ECLI:NL:RBOVE:2013:BZ9340
Rechtbank Overijssel
- Eerste aanleg - meervoudig
- Rechtspraak.nl
Medeplegen van opzettelijk handelen in strijd met de Opiumwet door uitvoer van MDMA
In deze zaak heeft de Rechtbank Overijssel op 26 april 2013 uitspraak gedaan in een strafzaak tegen de verdachte, die beschuldigd werd van het medeplegen van opzettelijk handelen in strijd met de Opiumwet. De verdachte, samen met een medeverdachte, werd beschuldigd van het vervoeren van 573,6 kilo MDMA (XTC) met de bedoeling deze naar Duitsland te brengen. De feiten vonden plaats op 7 november 2012, toen de verdachte en zijn medeverdachte werden aangehouden in Almelo, nadat de politie hen had gevolgd op basis van informatie over een vrachtauto die vermoedelijk verdovende middelen vervoerde. Tijdens de aanhouding werden in de laadruimte van de vrachtauto twaalf dozen aangetroffen, die gevuld waren met op XTC gelijkende tabletten. De rechtbank heeft vastgesteld dat de verdachte opzettelijk deze grote hoeveelheid drugs heeft vervoerd, ondanks zijn ontkenning dat hij wist dat het om XTC ging.

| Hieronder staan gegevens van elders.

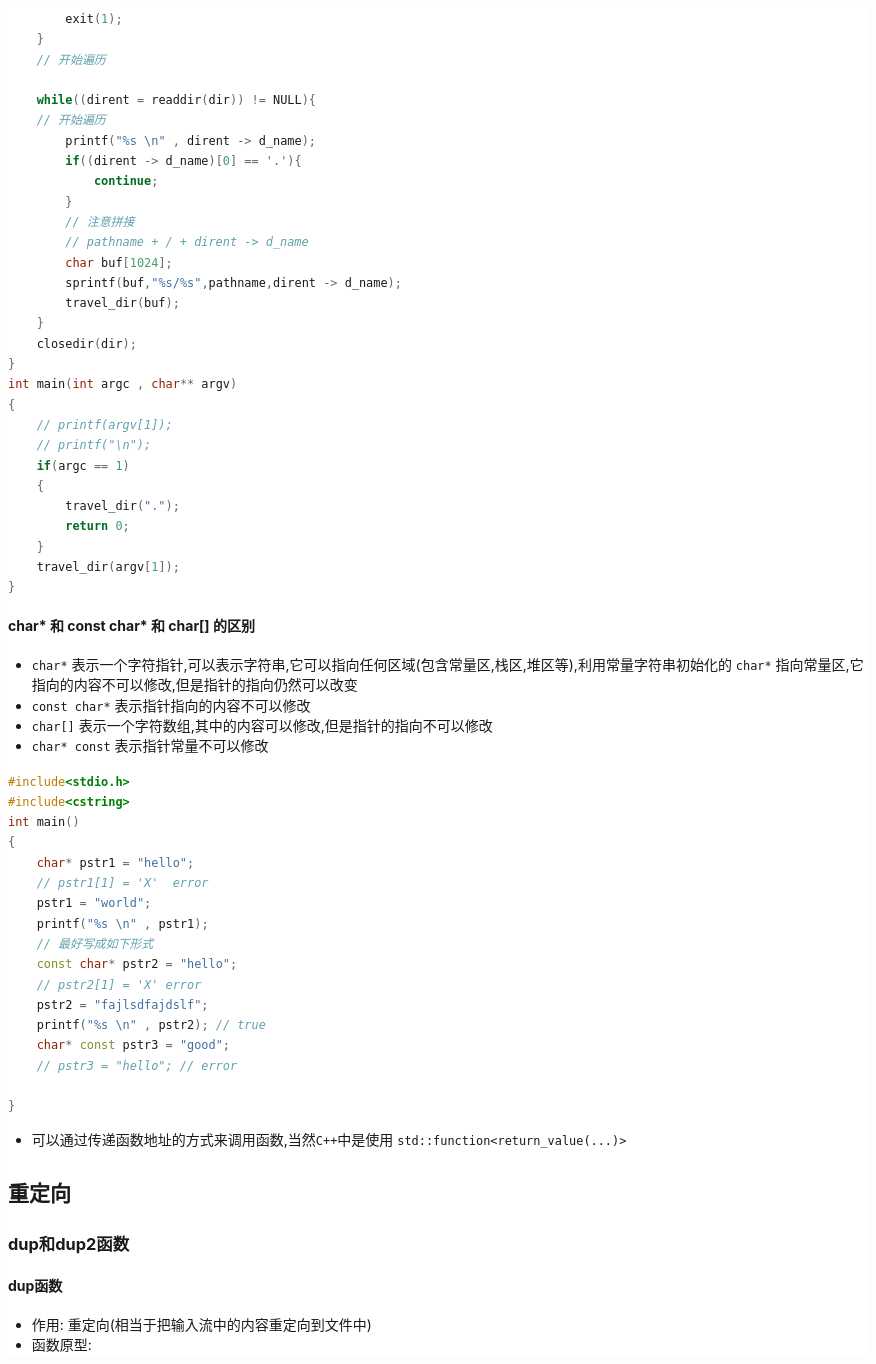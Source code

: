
 ```cpp
        exit(1);
    }
    // 开始遍历
    
    while((dirent = readdir(dir)) != NULL){
    // 开始遍历
        printf("%s \n" , dirent -> d_name);
        if((dirent -> d_name)[0] == '.'){
            continue;
        }
        // 注意拼接
        // pathname + / + dirent -> d_name
        char buf[1024];
        sprintf(buf,"%s/%s",pathname,dirent -> d_name);
        travel_dir(buf);
    }
    closedir(dir);
}
int main(int argc , char** argv)
{
    // printf(argv[1]);
    // printf("\n");
    if(argc == 1)
    {
        travel_dir(".");
        return 0;
    }
    travel_dir(argv[1]);
}
```
#### char* 和 const char* 和 char[] 的区别
- `char*` 表示一个字符指针,可以表示字符串,它可以指向任何区域(包含常量区,栈区,堆区等),利用常量字符串初始化的 `char*` 指向常量区,它指向的内容不可以修改,但是指针的指向仍然可以改变
- `const char*` 表示指针指向的内容不可以修改
- `char[]` 表示一个字符数组,其中的内容可以修改,但是指针的指向不可以修改
- `char* const` 表示指针常量不可以修改
```cpp
#include<stdio.h>
#include<cstring>
int main()
{
    char* pstr1 = "hello";
    // pstr1[1] = 'X'  error
    pstr1 = "world";
    printf("%s \n" , pstr1);
    // 最好写成如下形式
    const char* pstr2 = "hello";
    // pstr2[1] = 'X' error
    pstr2 = "fajlsdfajdslf";
    printf("%s \n" , pstr2); // true
    char* const pstr3 = "good";
    // pstr3 = "hello"; // error

}
```
- 可以通过传递函数地址的方式来调用函数,当然`C++`中是使用 `std::function<return_value(...)>`
## 重定向
### dup和dup2函数
#### dup函数
- 作用: 重定向(相当于把输入流中的内容重定向到文件中)
- 函数原型: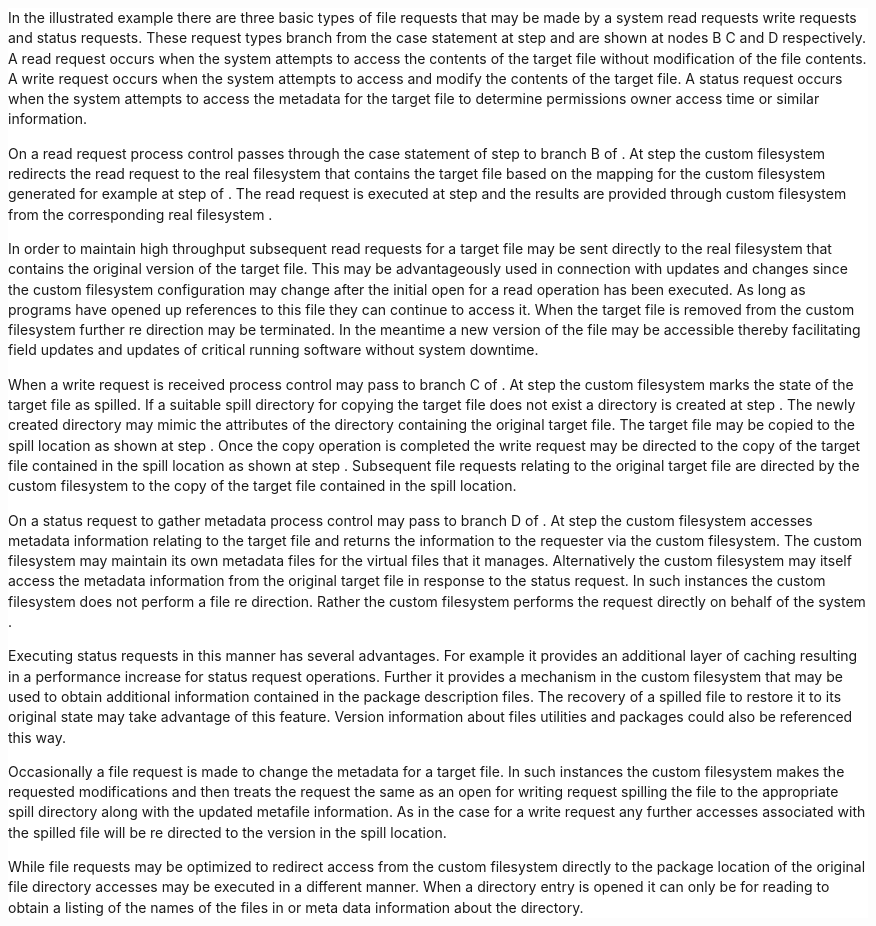 In the illustrated example there are three basic types of file requests that may be made by a system read requests write requests and status requests. These request types branch from the case statement at step and are shown at nodes B C and D respectively. A read request occurs when the system attempts to access the contents of the target file without modification of the file contents. A write request occurs when the system attempts to access and modify the contents of the target file. A status request occurs when the system attempts to access the metadata for the target file to determine permissions owner access time or similar information.

On a read request process control passes through the case statement of step to branch B of . At step the custom filesystem redirects the read request to the real filesystem that contains the target file based on the mapping for the custom filesystem generated for example at step of . The read request is executed at step and the results are provided through custom filesystem from the corresponding real filesystem .

In order to maintain high throughput subsequent read requests for a target file may be sent directly to the real filesystem that contains the original version of the target file. This may be advantageously used in connection with updates and changes since the custom filesystem configuration may change after the initial open for a read operation has been executed. As long as programs have opened up references to this file they can continue to access it. When the target file is removed from the custom filesystem further re direction may be terminated. In the meantime a new version of the file may be accessible thereby facilitating field updates and updates of critical running software without system downtime.

When a write request is received process control may pass to branch C of . At step the custom filesystem marks the state of the target file as spilled. If a suitable spill directory for copying the target file does not exist a directory is created at step . The newly created directory may mimic the attributes of the directory containing the original target file. The target file may be copied to the spill location as shown at step . Once the copy operation is completed the write request may be directed to the copy of the target file contained in the spill location as shown at step . Subsequent file requests relating to the original target file are directed by the custom filesystem to the copy of the target file contained in the spill location.

On a status request to gather metadata process control may pass to branch D of . At step the custom filesystem accesses metadata information relating to the target file and returns the information to the requester via the custom filesystem. The custom filesystem may maintain its own metadata files for the virtual files that it manages. Alternatively the custom filesystem may itself access the metadata information from the original target file in response to the status request. In such instances the custom filesystem does not perform a file re direction. Rather the custom filesystem performs the request directly on behalf of the system .

Executing status requests in this manner has several advantages. For example it provides an additional layer of caching resulting in a performance increase for status request operations. Further it provides a mechanism in the custom filesystem that may be used to obtain additional information contained in the package description files. The recovery of a spilled file to restore it to its original state may take advantage of this feature. Version information about files utilities and packages could also be referenced this way.

Occasionally a file request is made to change the metadata for a target file. In such instances the custom filesystem makes the requested modifications and then treats the request the same as an open for writing request spilling the file to the appropriate spill directory along with the updated metafile information. As in the case for a write request any further accesses associated with the spilled file will be re directed to the version in the spill location.

While file requests may be optimized to redirect access from the custom filesystem directly to the package location of the original file directory accesses may be executed in a different manner. When a directory entry is opened it can only be for reading to obtain a listing of the names of the files in or meta data information about the directory.
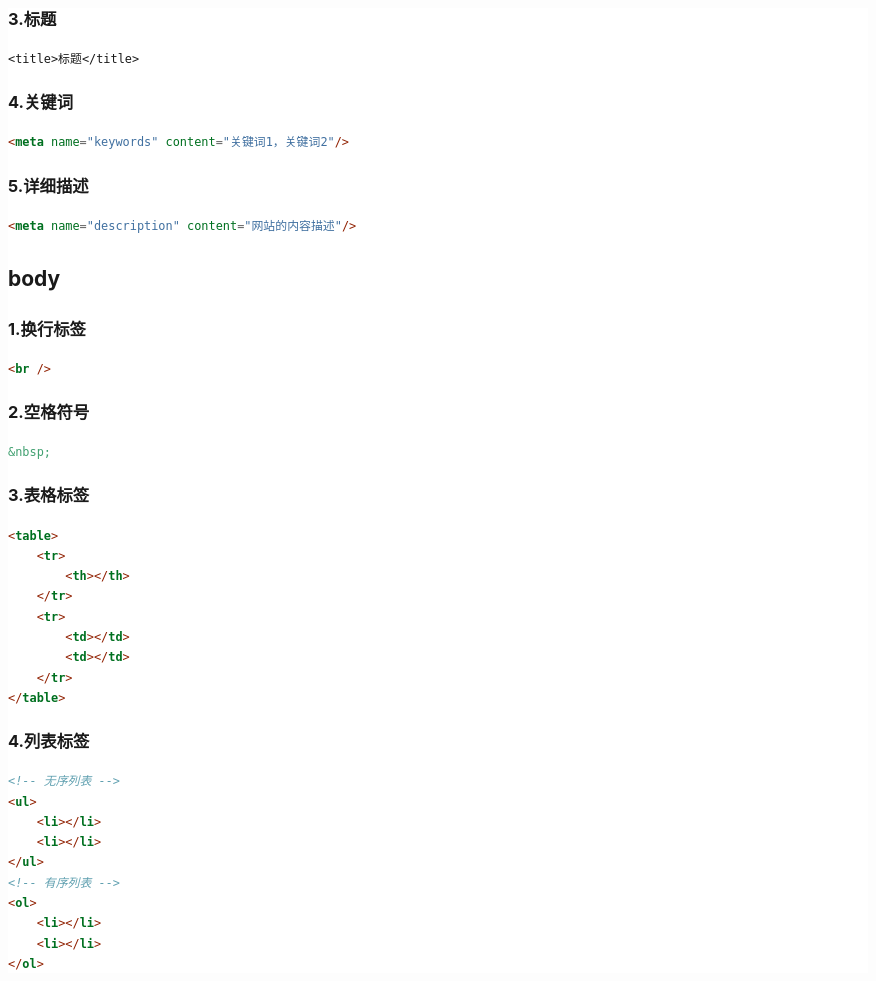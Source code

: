 ### 3.标题

	<title>标题</title>

### 4.关键词

```html
<meta name="keywords" content="关键词1，关键词2"/>
```

### 5.详细描述

```html
<meta name="description" content="网站的内容描述"/>
```

## body

### 1.换行标签

```html
<br />
```

### 2.空格符号

```html
&nbsp;
```

### 3.表格标签

```html
<table>
    <tr>
    	<th></th>
    </tr>
    <tr>
    	<td></td>
    	<td></td>
    </tr>
</table>
```

### 4.列表标签

  ```html
  <!-- 无序列表 -->
  <ul>
      <li></li>
      <li></li>
  </ul>
  <!-- 有序列表 -->
  <ol>
      <li></li>
      <li></li>
  </ol>
  ```
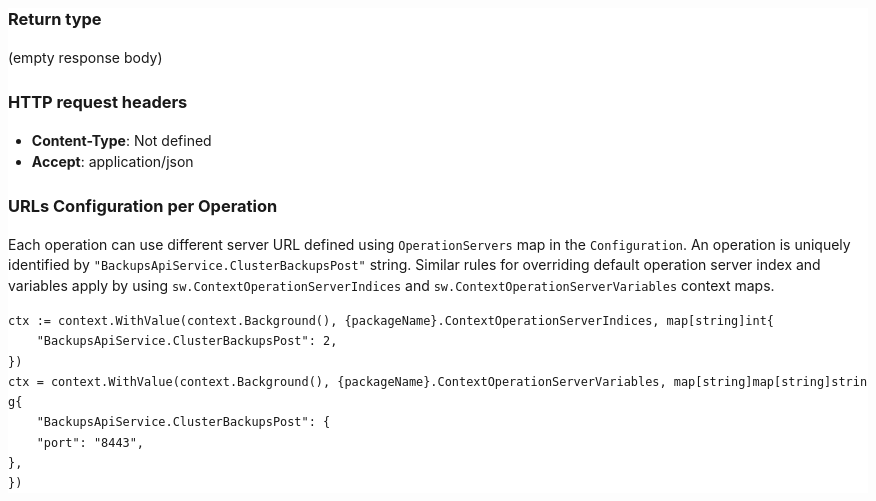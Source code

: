 ### Return type

 (empty response body)

### HTTP request headers

- **Content-Type**: Not defined
- **Accept**: application/json


### URLs Configuration per Operation
Each operation can use different server URL defined using `OperationServers` map in the `Configuration`.
An operation is uniquely identified by `"BackupsApiService.ClusterBackupsPost"` string.
Similar rules for overriding default operation server index and variables apply by using `sw.ContextOperationServerIndices` and `sw.ContextOperationServerVariables` context maps.

```golang
ctx := context.WithValue(context.Background(), {packageName}.ContextOperationServerIndices, map[string]int{
    "BackupsApiService.ClusterBackupsPost": 2,
})
ctx = context.WithValue(context.Background(), {packageName}.ContextOperationServerVariables, map[string]map[string]string{
    "BackupsApiService.ClusterBackupsPost": {
    "port": "8443",
},
})
```

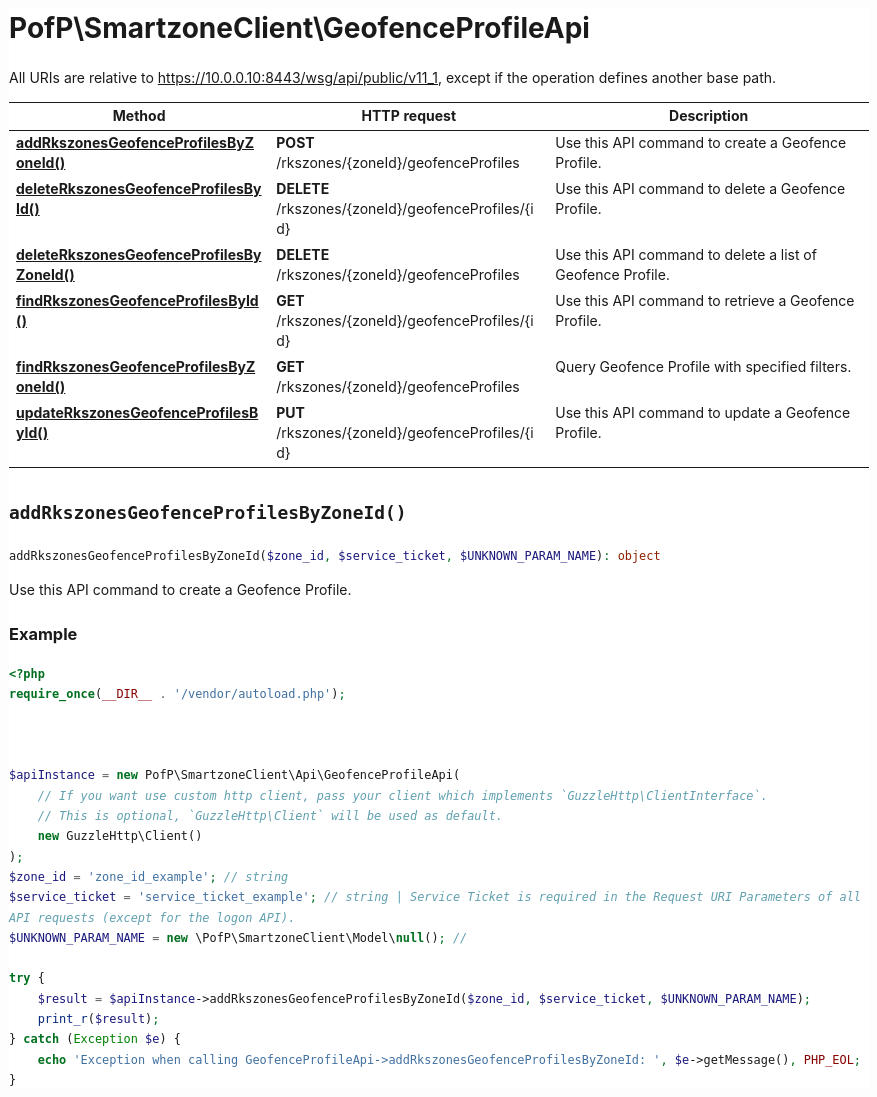 # PofP\SmartzoneClient\GeofenceProfileApi

All URIs are relative to https://10.0.0.10:8443/wsg/api/public/v11_1, except if the operation defines another base path.

| Method | HTTP request | Description |
| ------------- | ------------- | ------------- |
| [**addRkszonesGeofenceProfilesByZoneId()**](GeofenceProfileApi.md#addRkszonesGeofenceProfilesByZoneId) | **POST** /rkszones/{zoneId}/geofenceProfiles | Use this API command to create a Geofence Profile. |
| [**deleteRkszonesGeofenceProfilesById()**](GeofenceProfileApi.md#deleteRkszonesGeofenceProfilesById) | **DELETE** /rkszones/{zoneId}/geofenceProfiles/{id} | Use this API command to delete a Geofence Profile. |
| [**deleteRkszonesGeofenceProfilesByZoneId()**](GeofenceProfileApi.md#deleteRkszonesGeofenceProfilesByZoneId) | **DELETE** /rkszones/{zoneId}/geofenceProfiles | Use this API command to delete a list of Geofence Profile. |
| [**findRkszonesGeofenceProfilesById()**](GeofenceProfileApi.md#findRkszonesGeofenceProfilesById) | **GET** /rkszones/{zoneId}/geofenceProfiles/{id} | Use this API command to retrieve a Geofence Profile. |
| [**findRkszonesGeofenceProfilesByZoneId()**](GeofenceProfileApi.md#findRkszonesGeofenceProfilesByZoneId) | **GET** /rkszones/{zoneId}/geofenceProfiles | Query Geofence Profile with specified filters. |
| [**updateRkszonesGeofenceProfilesById()**](GeofenceProfileApi.md#updateRkszonesGeofenceProfilesById) | **PUT** /rkszones/{zoneId}/geofenceProfiles/{id} | Use this API command to update a Geofence Profile. |


## `addRkszonesGeofenceProfilesByZoneId()`

```php
addRkszonesGeofenceProfilesByZoneId($zone_id, $service_ticket, $UNKNOWN_PARAM_NAME): object
```

Use this API command to create a Geofence Profile.

### Example

```php
<?php
require_once(__DIR__ . '/vendor/autoload.php');



$apiInstance = new PofP\SmartzoneClient\Api\GeofenceProfileApi(
    // If you want use custom http client, pass your client which implements `GuzzleHttp\ClientInterface`.
    // This is optional, `GuzzleHttp\Client` will be used as default.
    new GuzzleHttp\Client()
);
$zone_id = 'zone_id_example'; // string
$service_ticket = 'service_ticket_example'; // string | Service Ticket is required in the Request URI Parameters of all API requests (except for the logon API).
$UNKNOWN_PARAM_NAME = new \PofP\SmartzoneClient\Model\null(); // 

try {
    $result = $apiInstance->addRkszonesGeofenceProfilesByZoneId($zone_id, $service_ticket, $UNKNOWN_PARAM_NAME);
    print_r($result);
} catch (Exception $e) {
    echo 'Exception when calling GeofenceProfileApi->addRkszonesGeofenceProfilesByZoneId: ', $e->getMessage(), PHP_EOL;
}
```
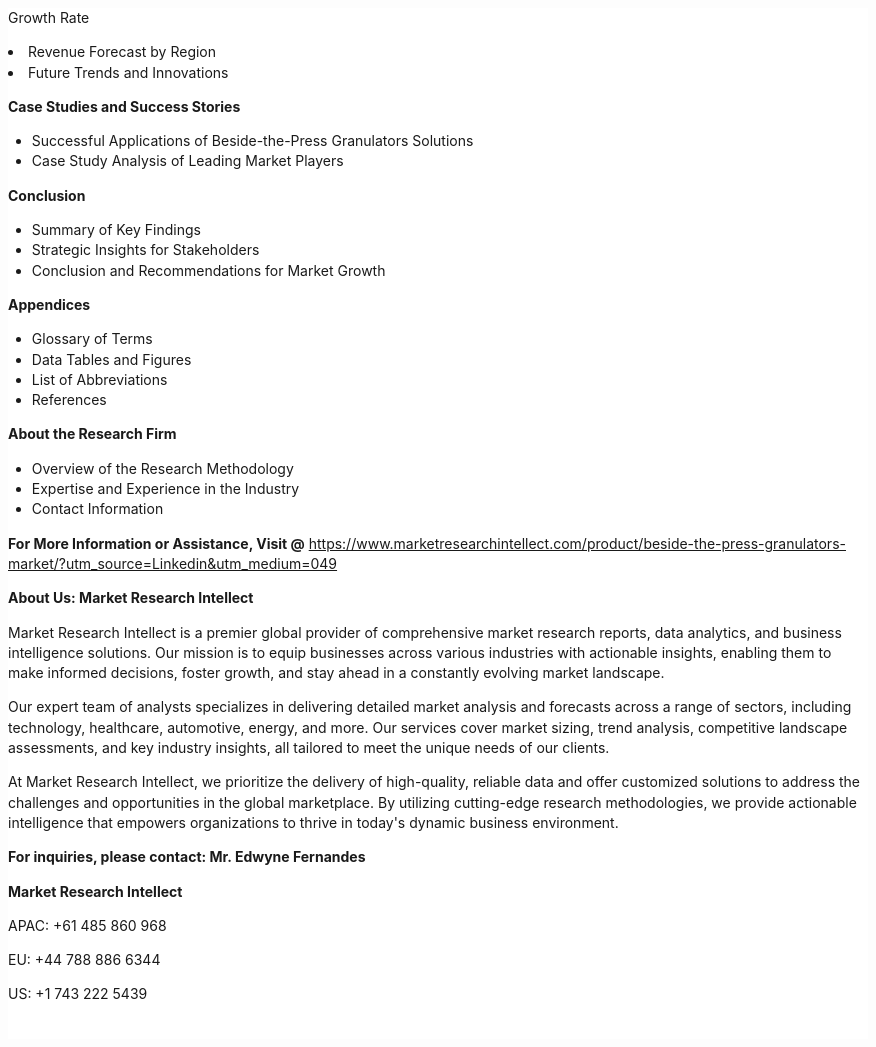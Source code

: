 Growth Rate</li><li>Revenue Forecast by Region</li><li>Future Trends and Innovations</li></ul><p><strong>Case Studies and Success Stories</strong></p><ul><li>Successful Applications of Beside-the-Press Granulators Solutions</li><li>Case Study Analysis of Leading Market Players</li></ul><p><strong>Conclusion</strong></p><ul><li>Summary of Key Findings</li><li>Strategic Insights for Stakeholders</li><li>Conclusion and Recommendations for Market Growth</li></ul><p><strong>Appendices</strong></p><ul><li>Glossary of Terms</li><li>Data Tables and Figures</li><li>List of Abbreviations</li><li>References</li></ul><p><strong>About the Research Firm</strong></p><ul><li>Overview of the Research Methodology</li><li>Expertise and Experience in the Industry</li><li>Contact Information</li></ul></div><div class="article-main__content" data-test-id="publishing-text-block"><p><span class="font-[700]"><strong>For More Information or Assistance, Visit @</strong>&nbsp;<a href="https://www.marketresearchintellect.com/product/beside-the-press-granulators-market/?utm_source=Linkedin&utm_medium=049">https://www.marketresearchintellect.com/product/beside-the-press-granulators-market/?utm_source=Linkedin&utm_medium=049</a></span></p><p><strong>About Us: Market Research Intellect</strong></p><p>Market Research Intellect is a premier global provider of comprehensive market research reports, data analytics, and business intelligence solutions. Our mission is to equip businesses across various industries with actionable insights, enabling them to make informed decisions, foster growth, and stay ahead in a constantly evolving market landscape.</p><p>Our expert team of analysts specializes in delivering detailed market analysis and forecasts across a range of sectors, including technology, healthcare, automotive, energy, and more. Our services cover market sizing, trend analysis, competitive landscape assessments, and key industry insights, all tailored to meet the unique needs of our clients.</p><p>At Market Research Intellect, we prioritize the delivery of high-quality, reliable data and offer customized solutions to address the challenges and opportunities in the global marketplace. By utilizing cutting-edge research methodologies, we provide actionable intelligence that empowers organizations to thrive in today's dynamic business environment.</p><p><strong>For inquiries, please contact: Mr. Edwyne Fernandes</strong></p><p><strong>Market Research Intellect</strong></p><p>APAC: +61 485 860 968</p><p>EU: +44 788 886 6344</p><p>US: +1 743 222 5439</p></div><div class="article-main__content" data-test-id="publishing-text-block">&nbsp;</div>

De verdediging voerde aan dat er onvoldoende bewijs was voor de beschuldigingen, maar de rechtbank oordeelde dat de verdachte had moeten beseffen dat de goederen die hij vervoerde verdovende middelen waren. De rechtbank verwierp de verweren van de verdediging en concludeerde dat er sprake was van (voorwaardelijk) opzet ten aanzien van de uitvoer van de drugs. De rechtbank legde de verdachte een gevangenisstraf van vier jaar op, rekening houdend met de ernst van het feit en de rol van de verdachte in de drugshandel.